Government records reveal that over 15% of the 92,225 nursing home residents residing in Illinois assisted living facilities are mentally ill. 3,000 of these mentally ill patients were convicted of serious felony crimes:
• 82 murderers
• 185 armed robbers
• 179 sex offenders
A number of mentally ill nursing home residents are significantly younger and physically stronger than the older, frailer patients that share the Illinois facility with them. This can prove to be a problem.
For example, police arrested a 21-year-old nursing home patient who raped an elderly elderly resident in her bedroom. The alleged attacker has a criminal record in addition to acute psychiatric issues. In another nursing home abuse incident, a 24-year-old mentally ill woman with a history of prostitution and drug use beat a man in a wheelchair so badly that he died of his head injuries.
Yet according to The Tribune, the nursing home industry, law enforcement officials, and the government are not doing enough to oversee the young residents who are transferred to Illinois nursing homes after spending time in psychiatric wards, shelters, and jail. The state also isn’t doing a complete enough job when it comes to performing background checks on new residents, whose criminal records are then understated. The Tribune also discovered that the Illinois nursing homes that house the most felons are often the ones with the lowest nursing staff levels.

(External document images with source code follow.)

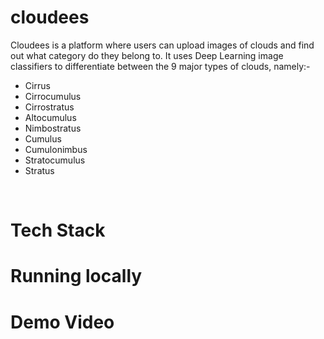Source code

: # cloudees
Cloudees is a platform where users can upload images of clouds and find out what category do they belong to. It uses Deep Learning image classifiers to differentiate between the 9 major types of clouds, namely:- <br>

<ul>
  <li>Cirrus</li>
  <li>Cirrocumulus</li>
  <li>Cirrostratus</li>
  <li>Altocumulus</li>
  <li>Nimbostratus</li>
  <li>Cumulus</li>
  <li>Cumulonimbus</li>
  <li>Stratocumulus</li>
  <li>Stratus</li>
</ul>

<br>

# Tech Stack

# Running locally

# Demo Video

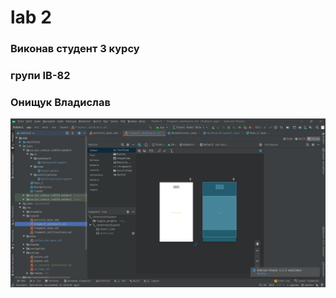 # lab 2
### Виконав студент 3 курсу
### групи ІВ-82
### Онищук Владислав

![Скріншот проекту](/screenshots/2.png)
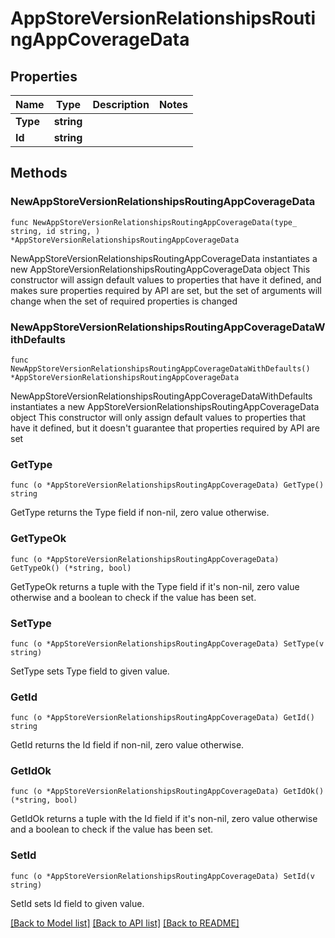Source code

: # AppStoreVersionRelationshipsRoutingAppCoverageData

## Properties

Name | Type | Description | Notes
------------ | ------------- | ------------- | -------------
**Type** | **string** |  | 
**Id** | **string** |  | 

## Methods

### NewAppStoreVersionRelationshipsRoutingAppCoverageData

`func NewAppStoreVersionRelationshipsRoutingAppCoverageData(type_ string, id string, ) *AppStoreVersionRelationshipsRoutingAppCoverageData`

NewAppStoreVersionRelationshipsRoutingAppCoverageData instantiates a new AppStoreVersionRelationshipsRoutingAppCoverageData object
This constructor will assign default values to properties that have it defined,
and makes sure properties required by API are set, but the set of arguments
will change when the set of required properties is changed

### NewAppStoreVersionRelationshipsRoutingAppCoverageDataWithDefaults

`func NewAppStoreVersionRelationshipsRoutingAppCoverageDataWithDefaults() *AppStoreVersionRelationshipsRoutingAppCoverageData`

NewAppStoreVersionRelationshipsRoutingAppCoverageDataWithDefaults instantiates a new AppStoreVersionRelationshipsRoutingAppCoverageData object
This constructor will only assign default values to properties that have it defined,
but it doesn't guarantee that properties required by API are set

### GetType

`func (o *AppStoreVersionRelationshipsRoutingAppCoverageData) GetType() string`

GetType returns the Type field if non-nil, zero value otherwise.

### GetTypeOk

`func (o *AppStoreVersionRelationshipsRoutingAppCoverageData) GetTypeOk() (*string, bool)`

GetTypeOk returns a tuple with the Type field if it's non-nil, zero value otherwise
and a boolean to check if the value has been set.

### SetType

`func (o *AppStoreVersionRelationshipsRoutingAppCoverageData) SetType(v string)`

SetType sets Type field to given value.


### GetId

`func (o *AppStoreVersionRelationshipsRoutingAppCoverageData) GetId() string`

GetId returns the Id field if non-nil, zero value otherwise.

### GetIdOk

`func (o *AppStoreVersionRelationshipsRoutingAppCoverageData) GetIdOk() (*string, bool)`

GetIdOk returns a tuple with the Id field if it's non-nil, zero value otherwise
and a boolean to check if the value has been set.

### SetId

`func (o *AppStoreVersionRelationshipsRoutingAppCoverageData) SetId(v string)`

SetId sets Id field to given value.



[[Back to Model list]](../README.md#documentation-for-models) [[Back to API list]](../README.md#documentation-for-api-endpoints) [[Back to README]](../README.md)


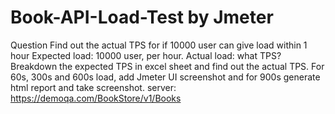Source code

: # Book-API-Load-Test by Jmeter
Question
Find out the actual TPS for if 10000 user can give load within 1 hour Expected load: 10000 user, per hour.
Actual load: what TPS? Breakdown the expected TPS in excel sheet and find out the actual TPS.
For 60s, 300s and 600s load, add Jmeter UI screenshot and for 900s generate html report and take screenshot.
server: https://demoqa.com/BookStore/v1/Books
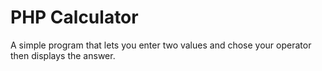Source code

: # PHP Calculator
A simple program that lets you enter two values and chose your operator then displays the answer.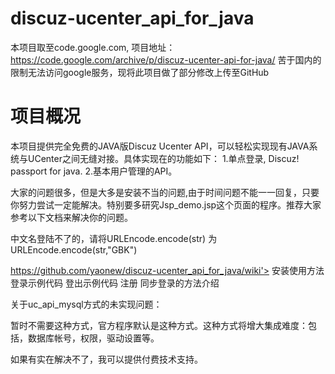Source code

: # discuz-ucenter_api_for_java
本项目取至code.google.com,  项目地址：https://code.google.com/archive/p/discuz-ucenter-api-for-java/
苦于国内的限制无法访问google服务，现将此项目做了部分修改上传至GitHub

# 项目概况
本项目提供完全免费的JAVA版Discuz Ucenter API，可以轻松实现现有JAVA系统与UCenter之间无缝对接。具体实现在的功能如下：
1.单点登录, Discuz! passport for java.
2.基本用户管理的API。

大家的问题很多，但是大多是安装不当的问题,由于时间问题不能一一回复，只要你努力尝试一定能解决。特别要多研究Jsp_demo.jsp这个页面的程序。推荐大家参考以下文档来解决你的问题。


中文名登陆不了的，请将URLEncode.encode(str) 为 URLEncode.encode(str,"GBK")

https://github.com/yaonew/discuz-ucenter_api_for_java/wiki'>
安装使用方法
登录示例代码
登出示例代码
注册
同步登录的方法介绍

关于uc_api_mysql方式的未实现问题：

暂时不需要这种方式，官方程序默认是这种方式。这种方式将增大集成难度：包括，数据库帐号，权限，驱动设置等。

如果有实在解决不了，我可以提供付费技术支持。
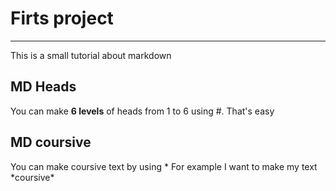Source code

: # Firts project

---

This is a small tutorial about markdown

## MD Heads

You can make **6 levels** of heads from 1 to 6 using #. That's easy

## MD coursive

You can make coursive text by using * For example I want to make my text *coursive\*
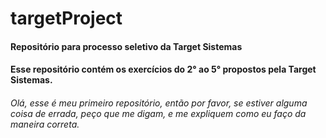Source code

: # targetProject
#### Repositório para processo seletivo da Target Sistemas
#### Esse repositório contém os exercícios do 2° ao 5° propostos pela Target Sistemas.

###### Olá, esse é meu primeiro repositório, então por favor, se estiver alguma coisa de errada, peço que me digam, e me expliquem como eu faço da maneira correta.
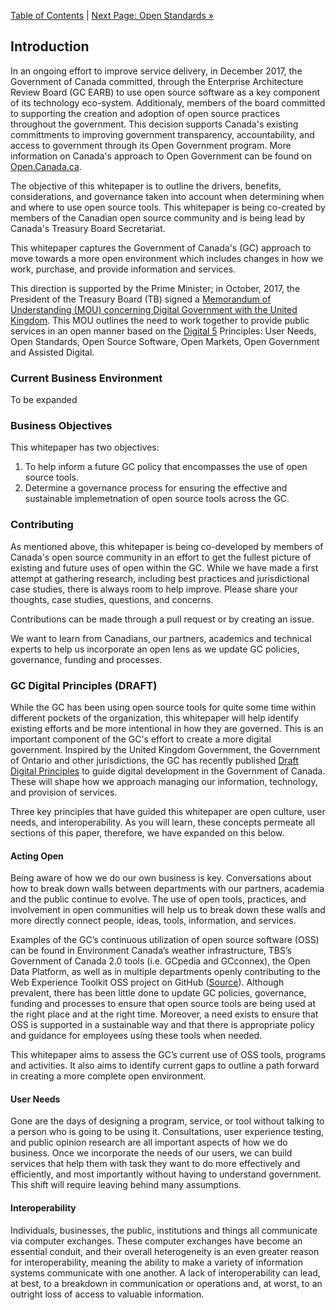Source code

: [Table of Contents](../README.md#table-of-contents) | [Next Page: Open Standards »](2_Open_Standards.md)

## Introduction

In an ongoing effort to improve service delivery, in December 2017, the Government of Canada committed, through the Enterprise Architecture Review Board (GC EARB) to use open source software as a key component of its technology eco-system. Additionaly, members of the board committed to supporting the creation and adoption of open source practices throughout the government. This decision supports Canada's existing committments to improving government transparency, accountability, and access to government through its Open Government program. More information on Canada's approach to Open Government can be found on [Open.Canada.ca](http://open.canada.ca/en/about-open-government).

The objective of this whitepaper is to outline the drivers, benefits, considerations, and governance taken into account when determining when and where to use open source tools. This whitepaper is being co-created by members of the Canadian open source community and is being lead by Canada's Treasury Board Secretariat.

This whitepaper captures the Government of Canada's (GC) approach to move towards a more open environment which includes changes in how we work, purchase, and provide information and services.

This direction is supported by the Prime Minister; in October, 2017, the President of the Treasury Board (TB) signed a [Memorandum of Understanding (MOU) concerning Digital Government with the United Kingdom](https://www.canada.ca/en/treasury-board-secretariat/services/innovation/memorandum-understanding-concerning-digital-government.html). This MOU outlines the need to work together to provide public services in an open manner based on the [Digital 5](https://en.wikipedia.org/wiki/Digital_5) Principles: User Needs, Open Standards, Open Source Software, Open Markets, Open Government and Assisted Digital.

### Current Business Environment

To be expanded

### Business Objectives

This whitepaper has two objectives:
1) To help inform a future GC policy that encompasses the use of open source tools.
2) Determine a governance process for ensuring the effective and sustainable implemetnation of open source tools across the GC.

### Contributing

As mentioned above, this whitepaper is being co-developed by members of Canada's open source community in an effort to get the fullest picture of existing and future uses of open within the GC. While we have made a first attempt at gathering research, including best practices and jurisdictional case studies, there is always room to help improve. Please share your thoughts, case studies, questions, and concerns.

Contributions can be made through a pull request or by creating an issue.

We want to learn from Canadians, our partners, academics and technical experts to help us incorporate an open lens as we update GC policies, governance, funding and processes.

### GC Digital Principles (DRAFT)

While the GC has been using open source tools for quite some time within different pockets of the organization, this whitepaper will help identify existing efforts and be more intentional in how they are governed. This is an important component of the GC's effort to create a more digital government. Inspired by the United Kingdom Government, the Government of Ontario and other jurisdictions, the GC has recently published [Draft Digital Principles](http://open.canada.ca/en/blog/digital-principles) to guide digital development in the Government of Canada. These will shape how we approach managing our information, technology, and provision of services.

Three key principles that have guided this whitepaper are open culture, user needs, and interoperability. As you will learn, these concepts permeate all sections of this paper, therefore, we have expanded on this below.

#### Acting Open

Being aware of how we do our own business is key. Conversations about how to break down walls between departments with our partners, academia and the public continue to evolve. The use of open tools, practices, and involvement in open communities will help us to break down these walls and more directly connect people, ideas, tools, information, and services.

Examples of the GC’s continuous utilization of open source software (OSS) can be found in Environment Canada’s weather infrastructure, TBS’s Government of Canada 2.0 tools (i.e. GCpedia and GCconnex), the Open Data Platform, as well as in multiple departments openly contributing to the Web Experience Toolkit OSS project on GitHub ([Source](http://www.ssc-spc.gc.ca/pages/itir-triti/itir-triti-afac-271115-pres1-eng.html)). Although prevalent, there has been little done to update GC policies, governance, funding and processes to ensure that open source tools are being used at the right place and at the right time. Moreover, a need exists to ensure that OSS is supported in a sustainable way and that there is appropriate policy and guidance for employees using these tools when needed.

This whitepaper aims to assess the GC’s current use of OSS tools, programs and activities. It also aims to identify current gaps to outline a path forward in creating a more complete open environment.

#### User Needs

Gone are the days of designing a program, service, or tool without talking to a person who is going to be using it. Consultations, user experience testing, and public opinion research are all important aspects of how we do business. Once we incorporate the needs of our users, we can build services that help them with task they want to do more effectively and efficiently, and most importantly without having to understand government. This shift will require leaving behind many assumptions.

#### Interoperability

Individuals, businesses, the public, institutions and things all communicate via computer exchanges. These computer exchanges have become an essential conduit, and their overall heterogeneity is an even greater reason for interoperability, meaning the ability to make a variety of information systems communicate with one another.  A lack of interoperability can lead, at best, to a breakdown in communication or operations and, at worst, to an outright loss of access to valuable information.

Meantime, the Health Care Council of Illinois, the state’s largest nursing home owners' association, is questioning the practice of allowing sick or geriatric patients to live with mentally ill criminals, including those with felony records. Obviously not all mentally ill patients are a danger to others, but there are those who have caused serious injury to or killed a resident.
It is a nursing home’s responsibility to supervise all of its residents. This means making sure that patients that could pose a danger to other residents are either kept in a separate area of the facility and/or are supervised more closely. Failure to fulfill this duty of care is nursing home negligence, especially if one patient ends up raping, beating, molesting, or killing another resident.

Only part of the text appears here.